>>>>>

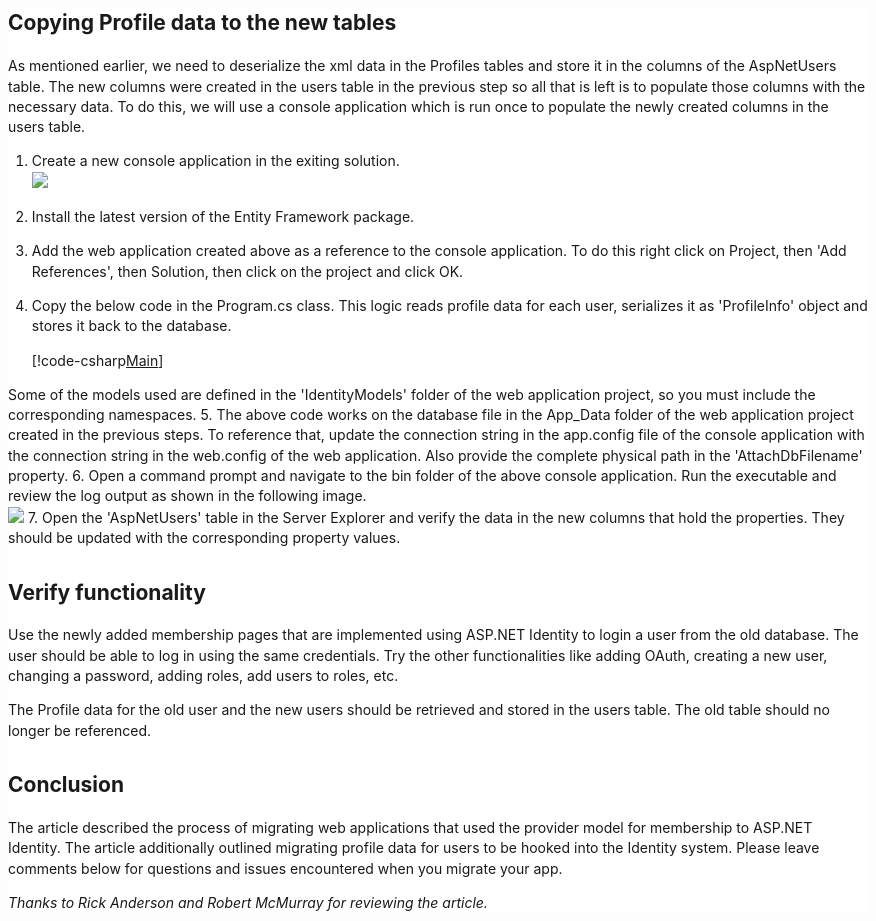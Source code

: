 ## Copying Profile data to the new tables

As mentioned earlier, we need to deserialize the xml data in the Profiles tables and store it in the columns of the AspNetUsers table. The new columns were created in the users table in the previous step so all that is left is to populate those columns with the necessary data. To do this, we will use a console application which is run once to populate the newly created columns in the users table.

1. Create a new console application in the exiting solution.  
    ![](migrating-universal-provider-data-for-membership-and-user-profiles-to-aspnet-identity/_static/image2.jpg)
2. Install the latest version of the Entity Framework package.
3. Add the web application created above as a reference to the console application. To do this right click on Project, then 'Add References', then Solution, then click on the project and click OK.
4. Copy the below code in the Program.cs class. This logic reads profile data for each user, serializes it as 'ProfileInfo' object and stores it back to the database.

    [!code-csharp[Main](migrating-universal-provider-data-for-membership-and-user-profiles-to-aspnet-identity/samples/sample6.cs)]

 Some of the models used are defined in the 'IdentityModels' folder of the web application project, so you must include the corresponding namespaces.
5. The above code works on the database file in the App\_Data folder of the web application project created in the previous steps. To reference that, update the connection string in the app.config file of the console application with the connection string in the web.config of the web application. Also provide the complete physical path in the 'AttachDbFilename' property.
6. Open a command prompt and navigate to the bin folder of the above console application. Run the executable and review the log output as shown in the following image.  
    ![](migrating-universal-provider-data-for-membership-and-user-profiles-to-aspnet-identity/_static/image3.jpg)
7. Open the 'AspNetUsers' table in the Server Explorer and verify the data in the new columns that hold the properties. They should be updated with the corresponding property values.

## Verify functionality

Use the newly added membership pages that are implemented using ASP.NET Identity to login a user from the old database. The user should be able to log in using the same credentials. Try the other functionalities like adding OAuth, creating a new user, changing a password, adding roles, add users to roles, etc.

The Profile data for the old user and the new users should be retrieved and stored in the users table. The old table should no longer be referenced.

## Conclusion

The article described the process of migrating web applications that used the provider model for membership to ASP.NET Identity. The article additionally outlined migrating profile data for users to be hooked into the Identity system. Please leave comments below for questions and issues encountered when you migrate your app.

*Thanks to Rick Anderson and Robert McMurray for reviewing the article.*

<<<<<

### Task details
When the line with "Use the newly" is reached in the data above, start copying there, and copy each line exactly until the line with "## Conclusion" has been copied; copy nothing else.

### Result for this task
Use the newly added membership pages that are implemented using ASP.NET Identity to login a user from the old database. The user should be able to log in using the same credentials. Try the other functionalities like adding OAuth, creating a new user, changing a password, adding roles, add users to roles, etc.

The Profile data for the old user and the new users should be retrieved and stored in the users table. The old table should no longer be referenced.

## Conclusion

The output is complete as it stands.